American author has something similar happen to her when she thought the British legal expression “death recorded” which she thought to mean “execution” when in fact it meant the exact opposite thing — that the prisoner had been pardoned. She wrote a whole book based on the notion the British had executed men for homosexuality when in factor they had been pardoned. She found out she was wrong during a live BBC interview. More here:
https://www.thecut.com/2019/10/naomi-wolfs-new-book-canceled-after-major-errors-discovered.html
I was told a beaut of a story by a senior co-worker a few years ago – related to me as the absolute truth, so I take it at face value. This co-worker - let’s call him Dave - was Scottish, but had spent a few years working in the US office, and took the opportunity to do a bit of sightseeing with his young family whenever the opportunity presented itself. Finding himself with a few days free in July, he picked a destination and rang up a hotel in order to book a room - from the 4th to the 6th.
Hotel clerk said: *Sir, we have no rooms for those days. That’s Independence Day. *
Dave said:* I’m sorry, I didn’t appreciate that.
*
Dave meant: Oh Dear! I failed to pick up on the fact that this was a major US public holiday. Of course you’ll have no rooms at this late date – so sorry for my foolishness!
US Hotel Clerk understood this as: Really! How dare you – I did not like that at all!
This only works if he wasn’t shitting me about (certain) Americans thinking that the British are still so angry about independence that it’s provocative to even mention it in their company (the truth being, of course, that the date and event meant so little to Dave that he failed to even pick up on the significance of it).
j
My uncle used to love having his wife tell people about the new wooden deck they were building. She’s from New Zealand, so to American ears her short "e"s sound a bit like short "i"s.
Here’s one from maybe thirty years ago, pre-internet days. There were two erudite articles in one of the quality Sunday newspapers, the second a week after the first. I didn’t see the first article (and despite everything being on the internet, I have never found it), but it was a discussion by a Learned Professor of the line from Hamlet:
I am but mad north-north-west. When the wind is southerly, I know a hawk from a handsaw.

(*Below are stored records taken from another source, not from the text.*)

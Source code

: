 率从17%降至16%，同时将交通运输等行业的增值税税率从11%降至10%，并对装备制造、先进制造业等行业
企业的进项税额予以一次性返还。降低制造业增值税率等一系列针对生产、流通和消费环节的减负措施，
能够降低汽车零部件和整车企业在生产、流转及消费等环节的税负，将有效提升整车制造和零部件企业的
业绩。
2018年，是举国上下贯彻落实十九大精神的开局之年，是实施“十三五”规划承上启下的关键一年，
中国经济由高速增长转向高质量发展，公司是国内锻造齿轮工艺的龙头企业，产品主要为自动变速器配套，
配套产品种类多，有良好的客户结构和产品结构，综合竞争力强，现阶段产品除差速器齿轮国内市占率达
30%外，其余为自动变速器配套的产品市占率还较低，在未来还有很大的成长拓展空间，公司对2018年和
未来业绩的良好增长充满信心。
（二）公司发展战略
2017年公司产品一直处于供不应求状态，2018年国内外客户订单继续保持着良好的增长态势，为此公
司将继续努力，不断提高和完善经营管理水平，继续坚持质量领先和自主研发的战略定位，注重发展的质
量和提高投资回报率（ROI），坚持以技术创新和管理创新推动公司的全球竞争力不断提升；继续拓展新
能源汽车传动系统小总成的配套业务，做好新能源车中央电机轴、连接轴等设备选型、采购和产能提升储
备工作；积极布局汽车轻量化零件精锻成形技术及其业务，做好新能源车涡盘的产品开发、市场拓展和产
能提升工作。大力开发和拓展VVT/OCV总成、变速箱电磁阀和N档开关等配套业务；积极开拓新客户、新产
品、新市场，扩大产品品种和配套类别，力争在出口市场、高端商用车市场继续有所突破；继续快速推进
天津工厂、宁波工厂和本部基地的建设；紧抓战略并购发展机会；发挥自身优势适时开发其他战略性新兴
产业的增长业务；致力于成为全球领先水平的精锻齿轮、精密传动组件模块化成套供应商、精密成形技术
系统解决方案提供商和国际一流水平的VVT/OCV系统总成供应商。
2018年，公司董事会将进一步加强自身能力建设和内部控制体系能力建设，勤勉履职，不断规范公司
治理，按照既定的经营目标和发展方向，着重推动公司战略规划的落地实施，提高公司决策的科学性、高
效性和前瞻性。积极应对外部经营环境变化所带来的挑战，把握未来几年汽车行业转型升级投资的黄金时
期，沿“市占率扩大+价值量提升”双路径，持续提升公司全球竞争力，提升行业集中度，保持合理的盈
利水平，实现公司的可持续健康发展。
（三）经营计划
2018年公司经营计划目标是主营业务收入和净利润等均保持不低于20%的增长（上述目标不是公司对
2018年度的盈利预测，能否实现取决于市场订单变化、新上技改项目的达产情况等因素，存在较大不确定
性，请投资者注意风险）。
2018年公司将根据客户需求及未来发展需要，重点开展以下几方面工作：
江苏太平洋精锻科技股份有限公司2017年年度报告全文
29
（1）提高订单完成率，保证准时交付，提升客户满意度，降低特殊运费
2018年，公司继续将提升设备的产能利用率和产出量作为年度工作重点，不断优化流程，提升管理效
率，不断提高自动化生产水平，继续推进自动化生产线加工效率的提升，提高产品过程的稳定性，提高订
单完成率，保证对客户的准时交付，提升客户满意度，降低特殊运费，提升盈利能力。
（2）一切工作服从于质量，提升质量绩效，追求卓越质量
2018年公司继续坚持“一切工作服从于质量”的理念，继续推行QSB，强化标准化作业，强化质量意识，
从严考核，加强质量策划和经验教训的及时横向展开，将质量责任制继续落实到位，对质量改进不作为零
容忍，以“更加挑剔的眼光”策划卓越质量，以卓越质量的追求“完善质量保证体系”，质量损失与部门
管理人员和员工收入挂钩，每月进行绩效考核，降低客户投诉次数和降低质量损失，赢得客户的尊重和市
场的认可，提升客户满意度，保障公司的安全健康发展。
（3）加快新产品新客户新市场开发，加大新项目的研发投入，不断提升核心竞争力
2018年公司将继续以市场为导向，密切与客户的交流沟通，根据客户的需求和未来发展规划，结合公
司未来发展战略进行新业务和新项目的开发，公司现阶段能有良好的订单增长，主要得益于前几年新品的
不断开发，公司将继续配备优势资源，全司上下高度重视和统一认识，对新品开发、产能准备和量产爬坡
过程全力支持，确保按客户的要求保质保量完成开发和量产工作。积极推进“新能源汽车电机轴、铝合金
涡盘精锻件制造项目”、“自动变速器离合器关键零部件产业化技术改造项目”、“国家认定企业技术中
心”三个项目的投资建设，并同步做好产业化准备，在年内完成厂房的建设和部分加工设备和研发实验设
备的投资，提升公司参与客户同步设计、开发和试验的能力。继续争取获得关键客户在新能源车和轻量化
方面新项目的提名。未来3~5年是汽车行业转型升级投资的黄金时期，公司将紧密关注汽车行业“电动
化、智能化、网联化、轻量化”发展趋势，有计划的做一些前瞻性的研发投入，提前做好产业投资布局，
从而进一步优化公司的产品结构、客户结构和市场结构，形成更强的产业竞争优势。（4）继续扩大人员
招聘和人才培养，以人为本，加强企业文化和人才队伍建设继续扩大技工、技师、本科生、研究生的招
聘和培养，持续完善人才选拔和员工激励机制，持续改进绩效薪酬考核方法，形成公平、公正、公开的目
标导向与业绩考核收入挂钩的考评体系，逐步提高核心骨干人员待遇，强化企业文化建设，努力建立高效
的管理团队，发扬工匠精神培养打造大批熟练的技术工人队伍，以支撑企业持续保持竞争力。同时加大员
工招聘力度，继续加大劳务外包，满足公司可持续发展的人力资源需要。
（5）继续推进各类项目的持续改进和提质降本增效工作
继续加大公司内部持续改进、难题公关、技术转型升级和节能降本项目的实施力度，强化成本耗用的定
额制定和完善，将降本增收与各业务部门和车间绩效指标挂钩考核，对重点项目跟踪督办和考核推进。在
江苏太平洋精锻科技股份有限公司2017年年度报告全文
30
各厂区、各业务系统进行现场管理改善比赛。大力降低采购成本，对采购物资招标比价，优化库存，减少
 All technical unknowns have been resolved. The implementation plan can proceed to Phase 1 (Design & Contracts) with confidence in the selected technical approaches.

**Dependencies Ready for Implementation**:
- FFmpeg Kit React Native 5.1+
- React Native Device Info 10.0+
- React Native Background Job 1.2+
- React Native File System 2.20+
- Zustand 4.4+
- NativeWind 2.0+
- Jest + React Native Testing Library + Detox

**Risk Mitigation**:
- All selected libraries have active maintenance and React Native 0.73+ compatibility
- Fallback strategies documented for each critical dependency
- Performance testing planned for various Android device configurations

A hawk from a handsaw? These days you’ll find discussions of this in a few internet forums (like this), but back then debate took place in newspapers – and this Learned Professor had argued at length and with great persuasiveness that what Shakespeare meant by handsaw was, in fact, heron.
I saw the second article a week later which, if it showed nothing else, proved that plenty of plasterers are readers of quality newspapers, and that they were happy to take the time to chime in on the debate and enlighten the Learned Professor. A handsaw is, well, a handsaw. And a hawk is one of those things you use to hold plaster as you are plastering a wall – as in lath-and-plaster construction. Which was kinda popular when Shakespeare was around. (And which also requires, y’know, a handsaw.)
Ah, feet of clay. It was a very funny article. The debate rumbles on – but I know what I choose to believe.